> [TASK OBJECTIVE] From the entries that follow, copy each line containing the word "questions".
:: RECORDS
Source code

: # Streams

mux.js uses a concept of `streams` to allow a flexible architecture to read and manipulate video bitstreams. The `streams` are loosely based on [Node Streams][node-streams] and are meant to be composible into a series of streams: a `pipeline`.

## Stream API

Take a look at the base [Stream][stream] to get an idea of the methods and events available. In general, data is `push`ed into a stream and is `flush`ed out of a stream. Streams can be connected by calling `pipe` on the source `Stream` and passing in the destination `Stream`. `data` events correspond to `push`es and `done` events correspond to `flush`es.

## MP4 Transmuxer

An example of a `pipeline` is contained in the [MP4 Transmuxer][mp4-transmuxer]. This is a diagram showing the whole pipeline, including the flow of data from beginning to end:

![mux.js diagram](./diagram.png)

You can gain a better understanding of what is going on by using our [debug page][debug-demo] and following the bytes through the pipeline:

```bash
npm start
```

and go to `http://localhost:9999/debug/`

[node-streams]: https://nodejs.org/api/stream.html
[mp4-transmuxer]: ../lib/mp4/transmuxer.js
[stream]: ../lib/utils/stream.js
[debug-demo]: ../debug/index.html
::::
:: RECORDS
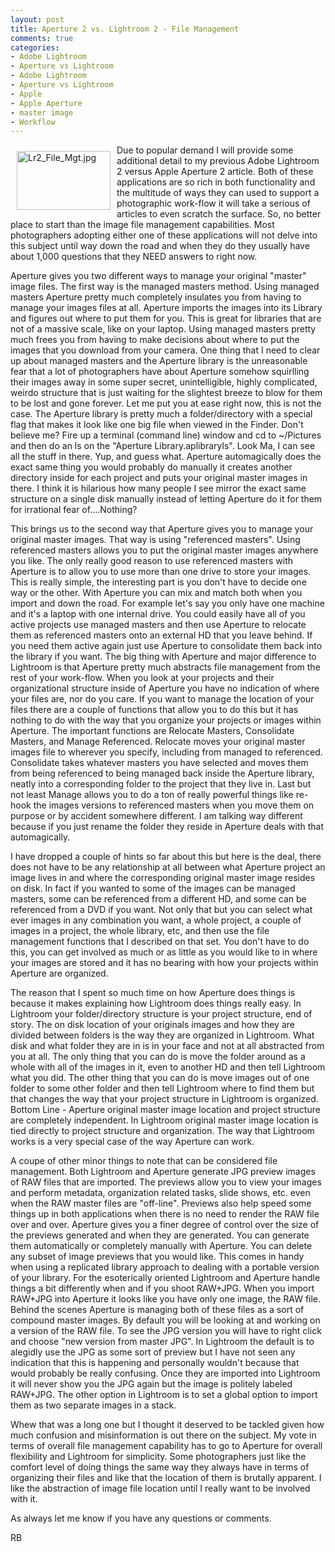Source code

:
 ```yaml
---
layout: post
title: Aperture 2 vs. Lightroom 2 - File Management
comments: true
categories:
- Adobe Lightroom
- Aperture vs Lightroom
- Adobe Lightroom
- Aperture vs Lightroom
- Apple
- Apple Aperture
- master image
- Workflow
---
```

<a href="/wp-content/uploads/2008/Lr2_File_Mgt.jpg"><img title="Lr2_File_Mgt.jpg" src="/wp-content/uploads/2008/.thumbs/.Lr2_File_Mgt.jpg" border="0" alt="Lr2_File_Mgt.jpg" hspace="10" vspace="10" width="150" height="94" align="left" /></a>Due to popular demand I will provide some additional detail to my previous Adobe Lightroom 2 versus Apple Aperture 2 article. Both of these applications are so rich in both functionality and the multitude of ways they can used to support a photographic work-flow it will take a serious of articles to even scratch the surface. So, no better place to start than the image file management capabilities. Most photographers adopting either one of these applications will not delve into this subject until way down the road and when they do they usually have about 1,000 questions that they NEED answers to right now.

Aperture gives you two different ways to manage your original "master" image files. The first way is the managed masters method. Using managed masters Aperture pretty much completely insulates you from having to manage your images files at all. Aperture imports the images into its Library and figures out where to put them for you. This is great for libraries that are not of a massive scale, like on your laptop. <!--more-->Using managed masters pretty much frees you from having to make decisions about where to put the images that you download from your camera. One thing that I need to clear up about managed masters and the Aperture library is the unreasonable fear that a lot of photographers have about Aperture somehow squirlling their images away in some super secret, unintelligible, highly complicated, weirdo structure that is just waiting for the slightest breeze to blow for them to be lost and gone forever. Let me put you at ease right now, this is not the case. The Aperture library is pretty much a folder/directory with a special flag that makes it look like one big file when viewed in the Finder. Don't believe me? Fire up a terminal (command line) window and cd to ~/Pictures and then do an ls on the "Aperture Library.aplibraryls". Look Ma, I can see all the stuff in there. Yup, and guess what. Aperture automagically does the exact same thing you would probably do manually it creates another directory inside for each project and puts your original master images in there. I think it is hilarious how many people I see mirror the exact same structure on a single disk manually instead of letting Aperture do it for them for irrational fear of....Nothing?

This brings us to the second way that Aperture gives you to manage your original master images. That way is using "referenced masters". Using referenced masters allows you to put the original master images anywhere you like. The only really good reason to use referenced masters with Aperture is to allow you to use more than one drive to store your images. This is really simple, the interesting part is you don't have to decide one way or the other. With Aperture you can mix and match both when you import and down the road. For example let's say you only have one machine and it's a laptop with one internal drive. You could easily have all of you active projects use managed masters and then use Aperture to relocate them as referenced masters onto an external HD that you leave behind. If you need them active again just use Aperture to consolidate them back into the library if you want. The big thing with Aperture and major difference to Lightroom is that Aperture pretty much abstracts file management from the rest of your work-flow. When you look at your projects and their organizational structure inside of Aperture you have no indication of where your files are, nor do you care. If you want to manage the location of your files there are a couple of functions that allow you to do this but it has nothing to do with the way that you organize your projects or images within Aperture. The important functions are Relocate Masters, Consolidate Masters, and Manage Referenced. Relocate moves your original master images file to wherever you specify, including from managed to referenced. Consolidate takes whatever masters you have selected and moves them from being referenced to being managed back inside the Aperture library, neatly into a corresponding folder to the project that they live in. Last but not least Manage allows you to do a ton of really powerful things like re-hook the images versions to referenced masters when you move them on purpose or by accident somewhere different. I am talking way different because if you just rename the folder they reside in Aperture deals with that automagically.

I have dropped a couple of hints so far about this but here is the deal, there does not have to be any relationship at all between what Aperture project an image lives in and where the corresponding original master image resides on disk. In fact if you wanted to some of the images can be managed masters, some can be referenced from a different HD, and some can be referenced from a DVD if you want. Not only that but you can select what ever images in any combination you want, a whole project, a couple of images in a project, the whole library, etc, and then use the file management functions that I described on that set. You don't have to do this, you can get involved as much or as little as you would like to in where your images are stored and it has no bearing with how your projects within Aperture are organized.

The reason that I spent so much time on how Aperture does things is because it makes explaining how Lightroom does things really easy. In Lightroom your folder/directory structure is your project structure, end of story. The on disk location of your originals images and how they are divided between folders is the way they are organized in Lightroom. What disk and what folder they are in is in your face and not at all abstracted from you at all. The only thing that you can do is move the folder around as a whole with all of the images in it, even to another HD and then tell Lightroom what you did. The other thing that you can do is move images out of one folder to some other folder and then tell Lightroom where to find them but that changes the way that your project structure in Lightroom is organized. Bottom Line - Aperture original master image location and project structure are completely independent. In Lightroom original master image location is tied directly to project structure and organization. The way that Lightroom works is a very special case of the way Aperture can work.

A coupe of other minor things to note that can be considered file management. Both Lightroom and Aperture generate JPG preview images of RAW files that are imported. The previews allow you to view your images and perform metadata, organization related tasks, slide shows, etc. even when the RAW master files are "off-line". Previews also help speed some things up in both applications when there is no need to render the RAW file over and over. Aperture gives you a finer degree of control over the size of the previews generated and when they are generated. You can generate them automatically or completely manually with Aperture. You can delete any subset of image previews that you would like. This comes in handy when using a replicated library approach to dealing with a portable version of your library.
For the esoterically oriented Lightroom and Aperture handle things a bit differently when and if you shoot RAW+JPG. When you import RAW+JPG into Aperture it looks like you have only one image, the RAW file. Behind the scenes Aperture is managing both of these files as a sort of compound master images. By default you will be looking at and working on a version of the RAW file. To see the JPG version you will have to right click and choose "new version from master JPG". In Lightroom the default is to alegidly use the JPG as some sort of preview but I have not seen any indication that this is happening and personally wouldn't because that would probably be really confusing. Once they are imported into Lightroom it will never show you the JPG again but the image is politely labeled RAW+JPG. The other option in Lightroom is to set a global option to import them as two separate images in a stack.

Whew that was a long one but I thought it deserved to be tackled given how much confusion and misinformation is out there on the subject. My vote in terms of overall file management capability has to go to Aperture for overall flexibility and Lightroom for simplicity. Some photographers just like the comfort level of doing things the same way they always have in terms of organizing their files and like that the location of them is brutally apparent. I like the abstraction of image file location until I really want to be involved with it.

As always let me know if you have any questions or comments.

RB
::::
> [ANSWER BOX]
<a href="/wp-content/uploads/2008/Lr2_File_Mgt.jpg"><img title="Lr2_File_Mgt.jpg" src="/wp-content/uploads/2008/.thumbs/.Lr2_File_Mgt.jpg" border="0" alt="Lr2_File_Mgt.jpg" hspace="10" vspace="10" width="150" height="94" align="left" /></a>Due to popular demand I will provide some additional detail to my previous Adobe Lightroom 2 versus Apple Aperture 2 article. Both of these applications are so rich in both functionality and the multitude of ways they can used to support a photographic work-flow it will take a serious of articles to even scratch the surface. So, no better place to start than the image file management capabilities. Most photographers adopting either one of these applications will not delve into this subject until way down the road and when they do they usually have about 1,000 questions that they NEED answers to right now.
As always let me know if you have any questions or comments.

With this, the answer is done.